LA CONTROVERSIONE. TERZA TESTIMONIANZA
Secondo la ricostruzione dei migranti, dunque, durante la folle fuga sulla pista di Borgo Mezzanone, negli attimi di concitazione, l’auto di Omar avrebbe urtato una delle baracche site in prossimità di una delle strade sterrate del ghetto. Il ragazzo sarebbe sceso a piedi per poi essere bloccato dagli agenti nei pressi di una stamberga in costruzione. Qui gli operatori lo avrebbero buttato a terra, tra i cumuli di rifiuti in vetro, per poterlo ammanettare. Uno degli agenti sarebbe caduto insieme a lui. Solo successivamente la scena si sarebbe spostata nuovamente sull’asfalto della pista, lì dove era ferma l’auto d’ordinanza della Polstrada. Omar avrebbe tentato di divincolarsi e, per impedirne la fuga, sarebbe stato gettato nuovamente a terra da uno dei poliziotti. Lo stesso operatore che lo avrebbe poi assicurato, con una manetta, alla ruota della macchina.

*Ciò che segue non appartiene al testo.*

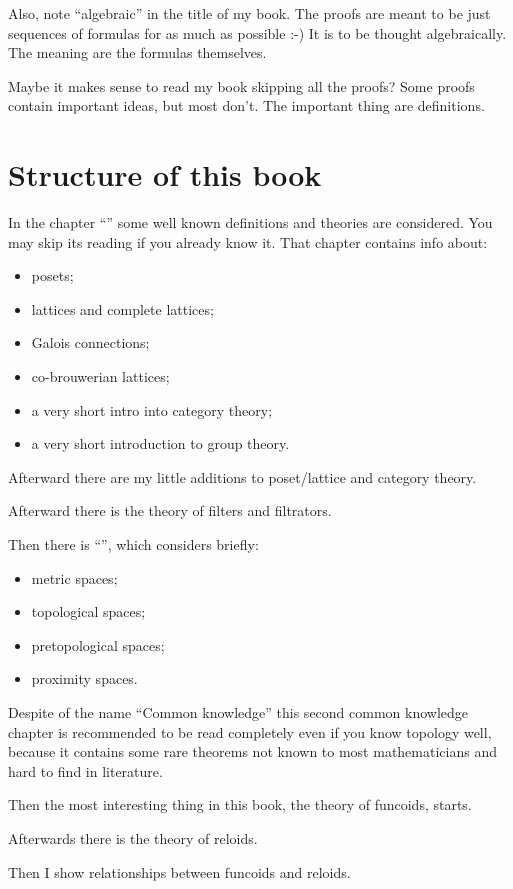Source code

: Also, note ``algebraic'' in the title of my book. The proofs are meant to be just sequences of formulas for as much as possible :-) It is to be thought algebraically. The meaning are the formulas themselves.

Maybe it makes sense to read my book skipping all the proofs? Some proofs contain important ideas, but most don't. The important thing are definitions.

\section{Structure of this book}

In the chapter ``'' some well known definitions
and theories are considered. You may skip its reading if you already
know it. That chapter contains info about:
\begin{itemize}
\item posets;
\item lattices and complete lattices;
\item Galois connections;
\item co-brouwerian lattices;
\item a very short intro into category theory;
\item a very short introduction to group theory.
\end{itemize}
Afterward there are my little additions to poset/lattice and category
theory.

Afterward there is the theory of filters and filtrators.

Then there is ``'', which considers briefly:
\begin{itemize}
\item metric spaces;
\item topological spaces;
\item pretopological spaces;
\item proximity spaces.
\end{itemize}
Despite of the name ``Common knowledge'' this second common knowledge
chapter is recommended to be read completely even if you know topology
well, because it contains some rare theorems not known to most mathematicians
and hard to find in literature.

Then the most interesting thing in this book, the theory of funcoids,
starts.

Afterwards there is the theory of reloids.

Then I show relationships between funcoids and reloids.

«Io ho visto Omar a terra, vicino alla macchina – dichiara Matteo (nome di fantasia ndr) – Hanno messo il ginocchio sul collo di Omar per qualche minuto. I ragazzi dicevano che loro non dovevano maltrattare Omar così. Buttarlo a terra e fare tutte queste cose. Solo per questo lo volevano difendere. Ti posso garantire che nessuno ha messo le mani addosso alla Polizia. Tutti erano lì attorno alla macchina ma volevano solo che i poliziotti non lo maltrattassero così. Non è che lo difendevano per non farlo arrestare. Lo dovevano prendere, ma non così. Lo stavano difendendo in questo senso. Io ho visto quando si è fatto male Omar. Quando lo hanno buttato a terra, pure il poliziotto è caduto. Mentre lo stavano inseguendo e fermando. Perché lì c’era tanta immondizia ed era bagnato perché aveva piovuto. Ma nessuno li ha picchiati. Da quando hanno messo Omar vicino alla ruota della macchina, sono passati venti o trenta minuti. Poi sono arrivate le altre auto della Polizia. Nel frattempo, noi stavamo parlando con loro. Ma nessuno li ha toccati.»